Postal employee unions blame a 2006 law that forces the USPS to prefund retiree health benefits (a benefit that a small and declining number of private sector workers enjoy) for the government agency’s financial woes. But as a recent Congressional Research Service paper notes, the USPS would be in trouble even without the required payments:
While [Retiree Health Benefits Fund] payments have affected the USPS’s profitability, the USPS would have run deficits each of the past four years even if the agency did not have to make RHBF payments. These non-RHBF deficits would total $14.7 billion, an amount nearly equal to the USPS’s total borrowing authority. [T]hese deficits were produced by a sharp drop in revenues. (Expenses did not fall equivalently.)

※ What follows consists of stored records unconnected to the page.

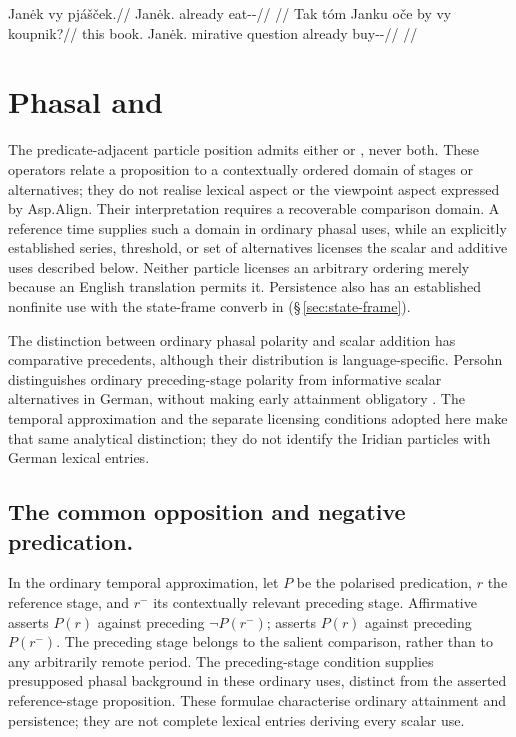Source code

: \pex
\a
\begingl
\gla Janėk vy pjášček.//
\glb Janėk.\Dir{} already eat-\Antip{}-\Pf{}//
\glft {}//
\endgl
\a
\begingl
\gla Tak tóm Janku oče by vy koupnik?//
\glb this book.\Dir{} Janėk.\Trs{} mirative question already buy-\Trs{}-\Pf{}//
\glft {}//
\endgl
\xe

\section{Phasal  and }\label{sec:class1-particles}

The predicate-adjacent particle position admits either  or ,
never both. These operators relate a proposition to a contextually ordered
domain of stages or alternatives; they do not realise lexical aspect or the
viewpoint aspect expressed by Asp.Align. Their interpretation requires a recoverable
comparison domain. A reference time supplies such a domain in ordinary phasal
uses, while an explicitly established series, threshold, or set of alternatives
licenses the scalar and additive uses described below. Neither particle
licenses an arbitrary ordering merely because an English translation permits it.
Persistence also has an established nonfinite use with the state-frame converb
in   (§\,\ref{sec:state-frame}).

The distinction between ordinary phasal polarity and scalar addition has
comparative precedents, although their distribution is language-specific.
Persohn distinguishes ordinary preceding-stage polarity from informative
scalar alternatives in German, without making early attainment obligatory
\cite[§§2.1--2.2, 6]{persohn2024scalar}. The temporal approximation and the
separate licensing conditions adopted here make that same analytical distinction;
they do not identify the Iridian particles with German lexical entries.

\subsection{The common opposition and negative predication.}
In the ordinary temporal approximation, let $P$ be the polarised predication,
$r$ the reference stage, and $r^{-}$ its contextually relevant preceding stage.
Affirmative  asserts $P(r)$ against preceding $\neg P(r^{-})$;
 asserts $P(r)$ against preceding $P(r^{-})$. The preceding stage
belongs to the salient comparison, rather than to any arbitrarily remote
period. The preceding-stage condition supplies presupposed phasal background in
these ordinary uses, distinct from the asserted reference-stage proposition.
These formulae characterise ordinary attainment and persistence;
they are not complete lexical entries deriving every scalar use.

Congress has been fumbling around with postal reform legislation for a couple of years now. And as I’ve noted more times than I can count, congressional micromanagement makes it difficult for the USPS to downsize its operations to match 21st century realities. So the USPS is reportedly looking to generate more revenue through higher stamp prices.
The USPS is limited in its ability to increase stamp prices. For “market-dominant” (the government’s amusing euphemism for “monopoly”) products, annual price increases cannot exceed inflation (as measured by the Consumer Price Index for All Urban Consumers). The USPS can, however, request a rate increase above inflation on the basis of extraordinary or exceptional circumstances from its regulator, the Postal Regulatory Commission (PRC).
The PRC rejected such a request in 2010, but it appears that the USPS will try again. And both the Washington Post and The Hill are reporting that industries forced to use the USPS (greeting card companies, magazines, direct marketers, etc.) are none-too-pleased with the prospect of higher prices. The mailers argue that an excessive price increase to deliver their products will speed up the diversion from physical mail to electronic alternatives (and thus hurt their bottom lines).